A brief but necessary digression about the concept of symmetry, and "symmetry breaking".

What key ideas about symmetry do you need?

#1) There are more kinds of symmetry than reflection symmetry.

Displacement symmetry (somites, for example; and ions in crystals; Many examples in two and three dimensions; stripes & dots on animals.

Dilation symmetry (magnification or shrinkage)
   Remember Driesch? Remember slime-mold slugs & fruiting bodies?

Rotation symmetry (propellers, snail shells)

Combinations can occur between two or more kinds of symmetry:

...between rotational and dilation symmetry in snail shells: Magnify by 50 % equivalent to rotation by some number of degrees

...between reflection and displacement in "glide reflection" symmetry.

Given a letter of the alphabet, or a drawn shape, can you state which kinds of symmetry it has, or which combinations? A, B etc N, S etc. H, I, 8 etc. * etc.

#2) Weyl's way of defining symmetries:

"...If there is something you can do to it, and it looks the same.. (reflect it, displace it, rotate it...distort it...anything that leaves it looking the same, then the thing has reflection symmetry, displacement symmetry, rotational symmetry)

Notice this allows you to invent/discover your own new kinds of symmetry, that are useful for comprehending how embryos create shapes.

Most (all?) embryological shape changes are reductions in some symmetry.

Somite formation reduces from infinite displacement symmetry to displacement symmetry by just certain amounts. Likewise, consider a spherical embryo loosing infinity minus one planes of reflection symmetry.

(Is it helpful to consider conjoined twins as having lost infinity minus two planes of reflection symmetry?)

#3) Not just objects have particular symmetries, so do forces and processes.

In the clock & wave-front theories of somite formation, a time-displacement symmetry produces a reduced space-displacement symmetry (somites)

If the forces causing a shape have spherical symmetry (the same strength in all directions), then what shape will these forces create?

In order to make a less symmetrical shape, what property has to change?

#4) Curie's Law, and embryological mechanisms that evade this law.

Effects can't have less symmetry than their causes. (no problem gaining symmetry)

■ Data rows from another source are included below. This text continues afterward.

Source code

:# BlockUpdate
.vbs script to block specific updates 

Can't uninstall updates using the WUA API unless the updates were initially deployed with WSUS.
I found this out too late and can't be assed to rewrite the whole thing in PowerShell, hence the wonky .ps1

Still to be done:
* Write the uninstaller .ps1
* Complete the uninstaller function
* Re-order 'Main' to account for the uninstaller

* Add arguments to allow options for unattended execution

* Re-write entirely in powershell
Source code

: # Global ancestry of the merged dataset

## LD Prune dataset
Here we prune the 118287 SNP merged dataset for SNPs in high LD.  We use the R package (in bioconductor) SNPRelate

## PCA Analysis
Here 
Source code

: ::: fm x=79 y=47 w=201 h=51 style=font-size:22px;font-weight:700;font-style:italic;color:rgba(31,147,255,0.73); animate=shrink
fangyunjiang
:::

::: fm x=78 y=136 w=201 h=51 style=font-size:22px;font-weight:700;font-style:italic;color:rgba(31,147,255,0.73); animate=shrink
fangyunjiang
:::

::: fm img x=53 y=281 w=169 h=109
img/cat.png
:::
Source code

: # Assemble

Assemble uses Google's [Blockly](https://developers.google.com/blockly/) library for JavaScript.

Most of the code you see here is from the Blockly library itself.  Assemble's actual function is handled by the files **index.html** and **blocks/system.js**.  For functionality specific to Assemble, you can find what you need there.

For example, can spherically symmetrical forces produce square shapes? What shapes can they produce.

If a crystal structure has inversion symmetry with respect to electrical charges, can it be piezoelectric? No, it can't. And the converse is also true! Piezoelectric properties are caused by NOT having inversion symmetry of charge.

This is how Curie, a co-discoverer of piezoelectric effects, got interested in how to relate phenomena to symmetries, maybe a bigger discovery than co-discovering radium!

Oh, yeah? Let's see somebody destroy a city with symmetry? ...besides Le Corbusier!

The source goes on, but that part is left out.